こうして鬼ヶ島の鬼たちは、死ぬまで魚人との混血を作り続けることを強いられた。そして、数年の後、鬼ヶ島の鬼は全滅した。
ダゴンが鬼女の処理について説明するために海岸を進んでいると、魚人が報告に来た。
「申し上げます。島の調査をしていたところ、海岸に女神と思われる女と武器のような物が流れ着いているのを発見しました」
「ほう、鬼ヶ島は魔の世界であり今やルルイエの最西端。時空が不安定なのかもしれない。案内しろ」
ダゴンは魚人の後に続く。岩場に白い衣の女神と両端に金のタガがはめられた赤い棍が打ち上げられている。

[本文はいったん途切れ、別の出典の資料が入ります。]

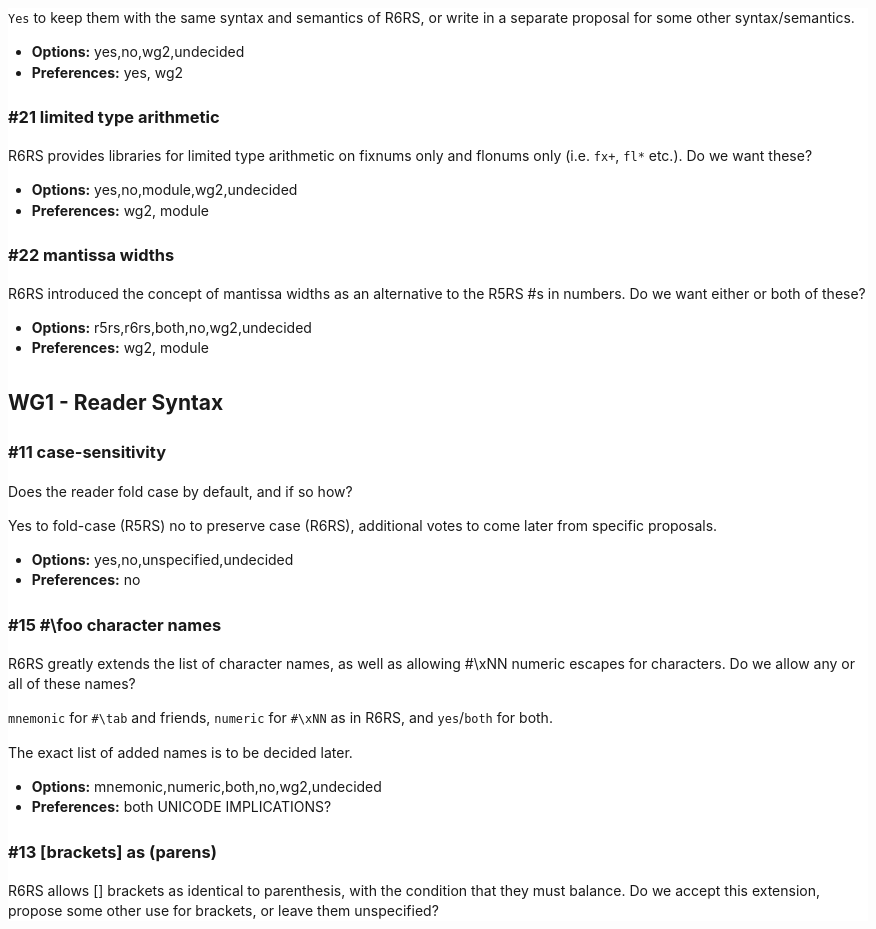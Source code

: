 `Yes` to keep them with the same syntax and semantics of R6RS, or
write in a separate proposal for some other syntax/semantics.

* **Options:** yes,no,wg2,undecided
* **Preferences:** yes, wg2

### #21 limited type arithmetic

R6RS provides libraries for limited type arithmetic on fixnums only
and flonums only (i.e. `fx+`, `fl*` etc.).  Do we want these?

* **Options:** yes,no,module,wg2,undecided
* **Preferences:** wg2, module

### #22 mantissa widths

R6RS introduced the concept of mantissa widths
as an alternative to the R5RS #s in numbers.
Do we want either or both of these?

* **Options:** r5rs,r6rs,both,no,wg2,undecided
* **Preferences:** wg2, module

## WG1 - Reader Syntax

### #11 case-sensitivity

Does the reader fold case by default, and if so how?

Yes to fold-case (R5RS) no to preserve case (R6RS), additional votes
to come later from specific proposals.

* **Options:** yes,no,unspecified,undecided
* **Preferences:** no

### #15 #\foo character names

R6RS greatly extends the list of character names,
as well as allowing #\xNN numeric escapes for characters.
Do we allow any or all of these names?

`mnemonic` for `#\tab` and friends, `numeric` for `#\xNN` as in R6RS,
and `yes`/`both` for both.

The exact list of added names is to be decided later.

* **Options:** mnemonic,numeric,both,no,wg2,undecided
* **Preferences:** both
UNICODE IMPLICATIONS?
### #13 [brackets] as (parens)

R6RS allows [] brackets as identical to parenthesis,
with the condition that they must balance.  Do we
accept this extension, propose some other use for
brackets, or leave them unspecified?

「む、この女神から強い力を感じる。……意識を失っているようだが。
いったい何者だ……?」
「その女は観世音菩薩。ニャルラトテップが唯一恐れた女神だ」
ダゴンの疑問に何者かが答える。
ダゴンは身構えて畏まる。
「そ、その声は大司祭!? お休みになられなくてよろしいのですか?」
「うむ、お前の言う通り、今はまだ目覚めるときではない。
しかし、観世音の強大な力を感じた。そこで化身を送り込んだのだ。
足下を見てみろ」
「あっ!」
ダゴンの足下で、ほんのり七色に光るミズダコが蠢いている。
「その輝きは懐かしい。ヨグ=ソトース血晶ですね」
「左様、覚醒の世界は着実に崩壊戦争の影響を受けて変化している。
ヨグ=ソトースの力無くして地球で生き延びることはできない。それは観世音菩薩とて例外ではあるまい」
ミズダコはよちよち動いて観世音菩薩に近づき触手で口をこじ開けて体内に侵入する。
観世音菩薩からクトゥルフの声が響く。
「これで良い。余のテレパシーと血晶の力をもって、観世音菩薩の記憶と精神をある程度操作できる」
「完全に支配したほうがよろしいのでは?」
「否、観世音の力は計り知れない。今の不完全な余の力ではその全てを支配下に置くことはできない。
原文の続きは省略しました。